May 14, 2024 Minute Read

10 Ways to Take Care of Your Mental Health

This Mental Health Awareness Week - 13th to 19th May 2024

This week, take a moment to reflect on your own mental health. Now, imagine how you might look after your mental health if you were caught in the middle of conflict or war. How would you take care of it then?

As you reflect on your own mental health, consider those who are currently displaced by conflict and war, and how that might be affecting their mental health right now. For most, prioritizing mental health is impossible.

Here are 10 tips to help you take care of your mental health:

  1. Get out in the sun or fresh air.
  2. Exercise to release endorphins - walking, dancing, running, the options are endless.
  3. Talk to friends and family to reduce feelings of isolation.
  4. Get creative – doodle on a piece of paper, pick up a new hobby, or try something new!
  5. Write down something you’re looking forward to – it can be as big or small as you’d like.
  6. Journal (daily, weekly, or monthly) – write down how you feel if you’d rather not talk about it.
  7. Create a routine – whether it’s a fitness, skincare, or bedtime routine. Consistency is good for your mental health.
  8. Eat good food – food that’s rich in minerals and vitamins will make you feel good.
  9. Embrace who you are and be kind to yourself - you’re doing the best you can.
  10. Above all, if you’re struggling with your mental health, please reach out for help. You are not alone.
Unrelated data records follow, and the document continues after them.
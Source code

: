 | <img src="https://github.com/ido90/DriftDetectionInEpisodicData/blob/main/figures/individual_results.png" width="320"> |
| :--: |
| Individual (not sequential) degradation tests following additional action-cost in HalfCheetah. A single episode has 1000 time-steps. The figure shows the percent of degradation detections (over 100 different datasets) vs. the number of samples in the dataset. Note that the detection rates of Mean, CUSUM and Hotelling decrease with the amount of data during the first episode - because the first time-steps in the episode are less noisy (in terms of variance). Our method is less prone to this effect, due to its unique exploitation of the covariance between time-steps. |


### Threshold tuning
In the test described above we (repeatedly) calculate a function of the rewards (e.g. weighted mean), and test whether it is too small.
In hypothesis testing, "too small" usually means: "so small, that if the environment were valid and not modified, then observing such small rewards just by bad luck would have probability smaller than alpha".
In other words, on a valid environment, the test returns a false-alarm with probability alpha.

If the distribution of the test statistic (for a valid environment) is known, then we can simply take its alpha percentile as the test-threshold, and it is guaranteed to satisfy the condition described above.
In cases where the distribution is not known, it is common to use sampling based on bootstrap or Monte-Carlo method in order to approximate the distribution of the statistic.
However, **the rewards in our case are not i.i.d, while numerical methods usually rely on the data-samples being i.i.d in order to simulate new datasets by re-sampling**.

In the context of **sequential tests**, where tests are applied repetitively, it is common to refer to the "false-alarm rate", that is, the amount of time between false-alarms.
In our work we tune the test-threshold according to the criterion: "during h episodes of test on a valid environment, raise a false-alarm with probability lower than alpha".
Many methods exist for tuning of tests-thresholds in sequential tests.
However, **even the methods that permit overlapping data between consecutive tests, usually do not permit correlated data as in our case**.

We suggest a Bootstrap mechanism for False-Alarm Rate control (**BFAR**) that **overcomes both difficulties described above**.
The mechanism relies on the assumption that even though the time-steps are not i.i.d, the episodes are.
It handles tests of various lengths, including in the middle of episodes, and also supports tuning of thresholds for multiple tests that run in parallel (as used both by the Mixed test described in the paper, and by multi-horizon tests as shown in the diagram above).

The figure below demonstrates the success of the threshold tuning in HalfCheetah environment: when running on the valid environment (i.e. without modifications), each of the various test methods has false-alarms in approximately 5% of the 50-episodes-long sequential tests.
These tips may be helpful, but what if your home suddenly became a war zone and you had to leave? Fear, uncertainty, and grief—that’s what conflict brings.

One in five people living in conflict has a mental health disorder, according to the World Health Organisation. The most common mental health disorder among children exposed to conflict is Post-Traumatic Stress Disorder, along with panic and sleep disorders. 

Children must be protected in every conflict, on all sides.

That’s why World Vision is committed to helping communities caught in conflict prioritize their mental health. How? By creating Child-Friendly Spaces (CFS), providing educational programmes, and helping children re-enrol in school, where possible.

2-year-old Alexandra playing in one of our Child-Friendly Spaces in Ukraine.
2-year-old Alexandra playing in one of our Child-Friendly Spaces in Ukraine.